→ **DATASET EXCERPTS**
==*==
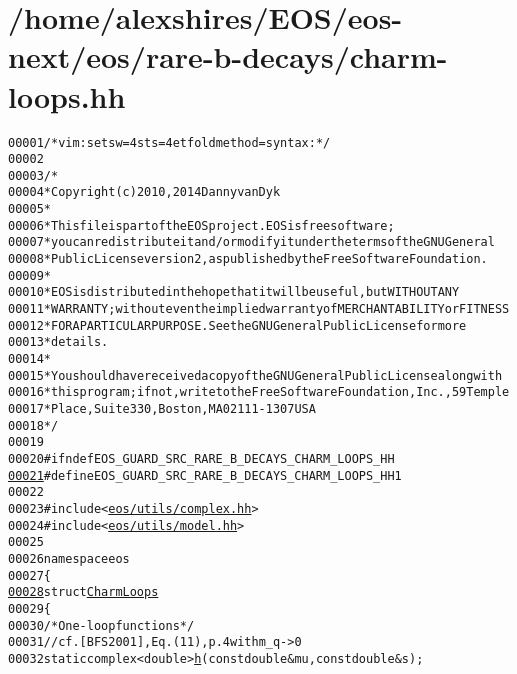 \hypertarget{charm-loops_8hh_source}{
\section{/home/alexshires/EOS/eos-\/next/eos/rare-\/b-\/decays/charm-\/loops.hh}
}


\begin{footnotesize}\begin{alltt}
00001 \textcolor{comment}{/* vim: set sw=4 sts=4 et foldmethod=syntax : */}
00002 
00003 \textcolor{comment}{/*}
00004 \textcolor{comment}{ * Copyright (c) 2010, 2014 Danny van Dyk}
00005 \textcolor{comment}{ *}
00006 \textcolor{comment}{ * This file is part of the EOS project. EOS is free software;}
00007 \textcolor{comment}{ * you can redistribute it and/or modify it under the terms of the GNU General}
00008 \textcolor{comment}{ * Public License version 2, as published by the Free Software Foundation.}
00009 \textcolor{comment}{ *}
00010 \textcolor{comment}{ * EOS is distributed in the hope that it will be useful, but WITHOUT ANY}
00011 \textcolor{comment}{ * WARRANTY; without even the implied warranty of MERCHANTABILITY or FITNESS}
00012 \textcolor{comment}{ * FOR A PARTICULAR PURPOSE.  See the GNU General Public License for more}
00013 \textcolor{comment}{ * details.}
00014 \textcolor{comment}{ *}
00015 \textcolor{comment}{ * You should have received a copy of the GNU General Public License along with}
00016 \textcolor{comment}{ * this program; if not, write to the Free Software Foundation, Inc., 59 Temple}
00017 \textcolor{comment}{ * Place, Suite 330, Boston, MA  02111-1307  USA}
00018 \textcolor{comment}{ */}
00019 
00020 \textcolor{preprocessor}{#ifndef EOS\_GUARD\_SRC\_RARE\_B\_DECAYS\_CHARM\_LOOPS\_HH}
\hypertarget{charm-loops_8hh_source_l00021}{}\hyperlink{charm-loops_8hh_a69bd0fff42281bb2678a5822db3b6f8c}{00021} \textcolor{preprocessor}{}\textcolor{preprocessor}{#define EOS\_GUARD\_SRC\_RARE\_B\_DECAYS\_CHARM\_LOOPS\_HH 1}
00022 \textcolor{preprocessor}{}
00023 \textcolor{preprocessor}{#include <\hyperlink{complex_8hh}{eos/utils/complex.hh}>}
00024 \textcolor{preprocessor}{#include <\hyperlink{model_8hh}{eos/utils/model.hh}>}
00025 
00026 \textcolor{keyword}{namespace }eos
00027 \{
\hypertarget{charm-loops_8hh_source_l00028}{}\hyperlink{structeos_1_1CharmLoops}{00028}     \textcolor{keyword}{struct }\hyperlink{structeos_1_1CharmLoops}{CharmLoops}
00029     \{
00030         \textcolor{comment}{/* One-loop functions */}
00031         \textcolor{comment}{// cf. [BFS2001], Eq. (11), p. 4 with m\_q -> 0}
00032         \textcolor{keyword}{static} complex<double> \hyperlink{structeos_1_1CharmLoops_a2b0657d433f9e17904202a5309d3a4a2}{h}(\textcolor{keyword}{const} \textcolor{keywordtype}{double} & mu, \textcolor{keyword}{const} \textcolor{keywordtype}{double} & s);

\end{alltt}
\end{footnotesize}
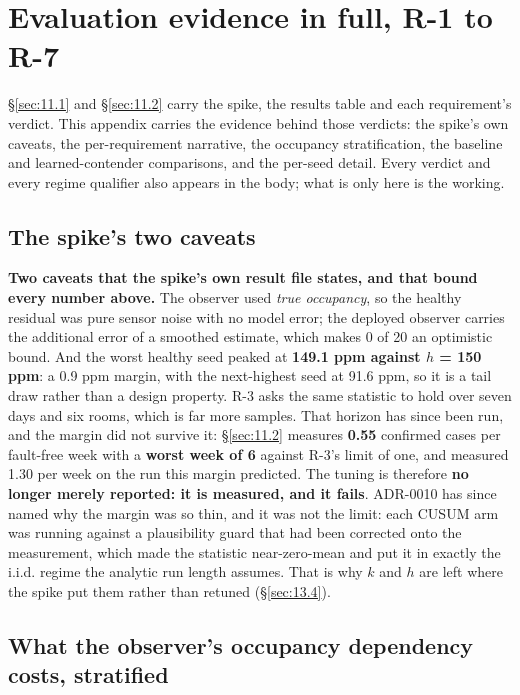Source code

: \section{Evaluation evidence in full, R-1 to R-7}\label{sec:F}

\S\ref{sec:11.1} and \S\ref{sec:11.2} carry the spike, the results table and each requirement's verdict. This appendix
carries the evidence behind those verdicts: the spike's own caveats, the per-requirement narrative,
the occupancy stratification, the baseline and learned-contender comparisons, and the per-seed
detail. Every verdict and every regime qualifier also appears in the body; what is only here is the
working.

\subsection{The spike's two caveats}\label{sec:F.1}

\textbf{Two caveats that the spike's own result file states, and that bound every number above.}
The observer used \emph{true occupancy}, so the healthy residual was pure sensor noise with no
model error; the deployed observer carries the additional error of a smoothed estimate, which makes
0 of 20 an optimistic bound. And the worst healthy seed peaked at \textbf{149.1 ppm against
$h$ = 150 ppm}: a 0.9 ppm margin, with the next-highest seed at 91.6 ppm, so it is a tail draw
rather than a design property. R-3 asks the same statistic to hold over seven days and six rooms,
which is far more samples. That horizon has since been run, and the margin did not survive it:
§\ref{sec:11.2} measures \textbf{0.55} confirmed cases per fault-free week with a \textbf{worst week of 6}
against R-3's limit of one, and measured 1.30 per week on the run this margin predicted. The tuning
is therefore \textbf{no longer merely reported: it is measured, and it fails}. ADR-0010 has since
named why the margin was so thin, and it was not the limit: each CUSUM arm was running against a
plausibility guard that had been corrected onto the measurement, which made the statistic
near-zero-mean and put it in exactly the i.i.d. regime the analytic run length assumes. That is why
$k$ and $h$ are left where the spike put them rather than retuned (§\ref{sec:13.4}).


\subsection{What the observer's occupancy dependency costs, stratified}\label{sec:F.2}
==*==
→ **WHAT YOU SHOULD DO**
Without the pictures, repeat the entries above line by line, from the first through the one that contains "EOS is distributed", both ends included.

→ **TASK SOLUTION**
 \hypertarget{charm-loops_8hh_source}{
\section{/home/alexshires/EOS/eos-\/next/eos/rare-\/b-\/decays/charm-\/loops.hh}
}


\begin{footnotesize}\begin{alltt}
00001 \textcolor{comment}{/* vim: set sw=4 sts=4 et foldmethod=syntax : */}
00002 
00003 \textcolor{comment}{/*}
00004 \textcolor{comment}{ * Copyright (c) 2010, 2014 Danny van Dyk}
00005 \textcolor{comment}{ *}
00006 \textcolor{comment}{ * This file is part of the EOS project. EOS is free software;}
00007 \textcolor{comment}{ * you can redistribute it and/or modify it under the terms of the GNU General}
00008 \textcolor{comment}{ * Public License version 2, as published by the Free Software Foundation.}
00009 \textcolor{comment}{ *}
00010 \textcolor{comment}{ * EOS is distributed in the hope that it will be useful, but WITHOUT ANY}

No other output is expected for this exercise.